第4回福岡県健康危機管理担当理事者会

7月3日(金)午後4時 小郡三井医師会休日センター
2.目的事項
1)新型インフルエンザの発生状況
 世界中で5万人を超える流行で、日本でも1400人を超える流行となった。
 福岡県でも板付け中・小学校を中心とした流行から各地で外国からのもちこみによる感染が起こっている。死亡者の数は、感染者の数に比例して増加傾向で、致死率は0.43%です。

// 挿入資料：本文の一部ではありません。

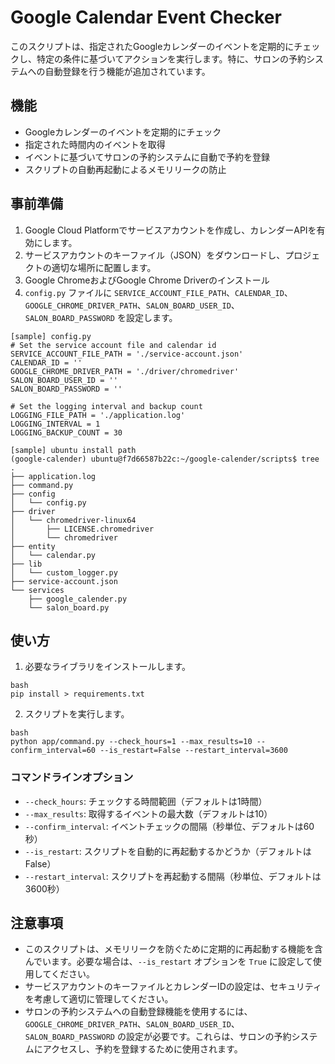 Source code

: # Google Calendar Event Checker

このスクリプトは、指定されたGoogleカレンダーのイベントを定期的にチェックし、特定の条件に基づいてアクションを実行します。特に、サロンの予約システムへの自動登録を行う機能が追加されています。

## 機能

- Googleカレンダーのイベントを定期的にチェック
- 指定された時間内のイベントを取得
- イベントに基づいてサロンの予約システムに自動で予約を登録
- スクリプトの自動再起動によるメモリリークの防止

## 事前準備

1. Google Cloud Platformでサービスアカウントを作成し、カレンダーAPIを有効にします。
2. サービスアカウントのキーファイル（JSON）をダウンロードし、プロジェクトの適切な場所に配置します。
3. Google ChromeおよびGoogle Chrome Driverのインストール
4. `config.py` ファイルに `SERVICE_ACCOUNT_FILE_PATH`、`CALENDAR_ID`、`GOOGLE_CHROME_DRIVER_PATH`、`SALON_BOARD_USER_ID`、`SALON_BOARD_PASSWORD` を設定します。

```
[sample] config.py
# Set the service account file and calendar id
SERVICE_ACCOUNT_FILE_PATH = './service-account.json'
CALENDAR_ID = ''
GOOGLE_CHROME_DRIVER_PATH = './driver/chromedriver'
SALON_BOARD_USER_ID = ''
SALON_BOARD_PASSWORD = ''

# Set the logging interval and backup count
LOGGING_FILE_PATH = './application.log'
LOGGING_INTERVAL = 1
LOGGING_BACKUP_COUNT = 30
```

```
[sample] ubuntu install path
(google-calender) ubuntu@f7d66587b22c:~/google-calender/scripts$ tree
.
├── application.log
├── command.py
├── config
│   └── config.py
├── driver
│   └── chromedriver-linux64
│       ├── LICENSE.chromedriver
│       └── chromedriver
├── entity
│   └── calendar.py
├── lib
│   └── custom_logger.py
├── service-account.json
└── services
    ├── google_calender.py
    └── salon_board.py
```

## 使い方

1. 必要なライブラリをインストールします。


```
bash
pip install > requirements.txt
```

2. スクリプトを実行します。

```
bash
python app/command.py --check_hours=1 --max_results=10 --confirm_interval=60 --is_restart=False --restart_interval=3600
```

### コマンドラインオプション

- `--check_hours`: チェックする時間範囲（デフォルトは1時間）
- `--max_results`: 取得するイベントの最大数（デフォルトは10）
- `--confirm_interval`: イベントチェックの間隔（秒単位、デフォルトは60秒）
- `--is_restart`: スクリプトを自動的に再起動するかどうか（デフォルトはFalse）
- `--restart_interval`: スクリプトを再起動する間隔（秒単位、デフォルトは3600秒）

## 注意事項

- このスクリプトは、メモリリークを防ぐために定期的に再起動する機能を含んでいます。必要な場合は、`--is_restart` オプションを `True` に設定して使用してください。
- サービスアカウントのキーファイルとカレンダーIDの設定は、セキュリティを考慮して適切に管理してください。
- サロンの予約システムへの自動登録機能を使用するには、`GOOGLE_CHROME_DRIVER_PATH`、`SALON_BOARD_USER_ID`、`SALON_BOARD_PASSWORD` の設定が必要です。これらは、サロンの予約システムにアクセスし、予約を登録するために使用されます。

 新型インフルエンザの臨床症状は、発熱や咳嗽が最も多く、ついで悪寒や咽頭痛、全身倦怠感を、その他鼻汁、鼻閉、頭痛、関節筋肉痛等を認める。米国の報告と異なり、日本では嘔吐はあまり見られない。
 

2)今後の医療体制およびサーベイランス
 国は新型インフルエンザが国内で蔓延状態と判断して「医療の確保、検疫、学校、保育施設等の臨時休業の要請等に関する運用指針」を再度改定し、発熱相談センターは維持するものの専用外来は廃止し、検疫を中心とした予防対策から原則として全医療機関で 新型インフルエンザの診療を行なう方針に転換。但し産科や透析医療機関等は新型インフルエンザの診療は原則として行なわない方向に。診療を行なう場合には院内感染防止のため
 時間的・空間的に患者を分離する措置を行なう必要がある。
 軽症者は自宅で療養して外出は自粛。重症者は入院して治療。
 基礎疾患を持つヒトへの感染防止対策を重視し、新型ワクチンが確保された場合には、基礎疾患を持つ方を優先して接種を行う事になるとの事。
 個別の隔離予防対策から学校を中心とした集団感染のサーベイランスを行う事になる。